A federal court has denied an attempt by the Environmental Protection Agency to dismiss a lawsuit that is set to end water fluoridation in the US for good.
The massive victory from anti-water fluoridation groups saw the judge in the Northern District of California deny the Environmental Protection Agency any attempt to limit the information that was available to the court while the decision was being made to ban water fluoridation or not.
Food and Water Watch Inc. filed the historic lawsuit along with a coalition between health organization fight against water fluoridation.
Under section 21 of The Toxic Substances, Control Act (TSCA), US citizens are allowed to petition the EPA to regulate or ban certain chemicals.
When the EPA rejected a citizen petition calling for them to ban water fluoridation, Food and Water Watch promptly filed the lawsuit.
As the lawsuit continued, the EPA translated the language of the law to imply the judge must limit reviewing the information the EPA supplied when it chose to decline the petition on February 17, 2017.
“The argument is whether, in reaching its own decision, the court can think about details that the EPA did not have access to an e.g. expert statement, brand-new research studies, documents gotten in discovery, and so on,” Michael Connett, the attorney representing the union told Bloomberg Environment before the ruling.

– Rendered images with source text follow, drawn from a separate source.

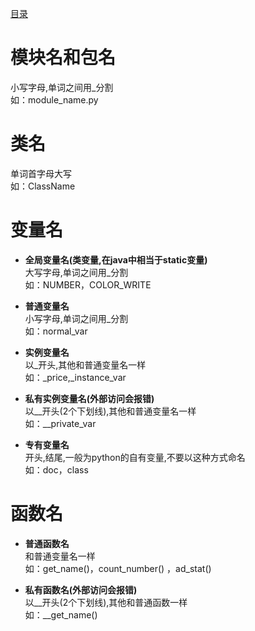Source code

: [目录](../目录.md)

# 模块名和包名 #
小写字母,单词之间用_分割\
如：module_name.py


# 类名 #
单词首字母大写\
如：ClassName

# 变量名 #
- **全局变量名(类变量,在java中相当于static变量)**\
  大写字母,单词之间用_分割\
  如：NUMBER，COLOR_WRITE

- **普通变量名**\
  小写字母,单词之间用_分割\
  如：normal_var

- **实例变量名**\
  以_开头,其他和普通变量名一样\
  如：_price,_instance_var

- **私有实例变量名(外部访问会报错)**\
  以__开头(2个下划线),其他和普通变量名一样\
  如：__private_var

- **专有变量名**\
  开头,结尾,一般为python的自有变量,不要以这种方式命名\
  如：doc，class

# 函数名 #
- **普通函数名**\
  和普通变量名一样\
  如：get_name()，count_number() ，ad_stat()

- **私有函数名(外部访问会报错)**\
  以__开头(2个下划线),其他和普通函数一样\
  如：__get_name()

National Law Review reported on the judgment:
In rejecting the EPA’s motion, the court specifically held that the expression “de novo proceeding” suggests that Congress planned a broad scope of evaluation due to the fact that the word “proceeding” incorporates all routine activities of a suit.
This refers to the discovery beyond the administrative record. Because the function of the TSCA is to protect the public from chemicals that present unnecessary risks on peoples health and the environment, the court held that” [a] de novo proceeding in district court imitated traditional trial-like proceedings would not conflict with the function of the TSCA, however, would rather effectuate it.”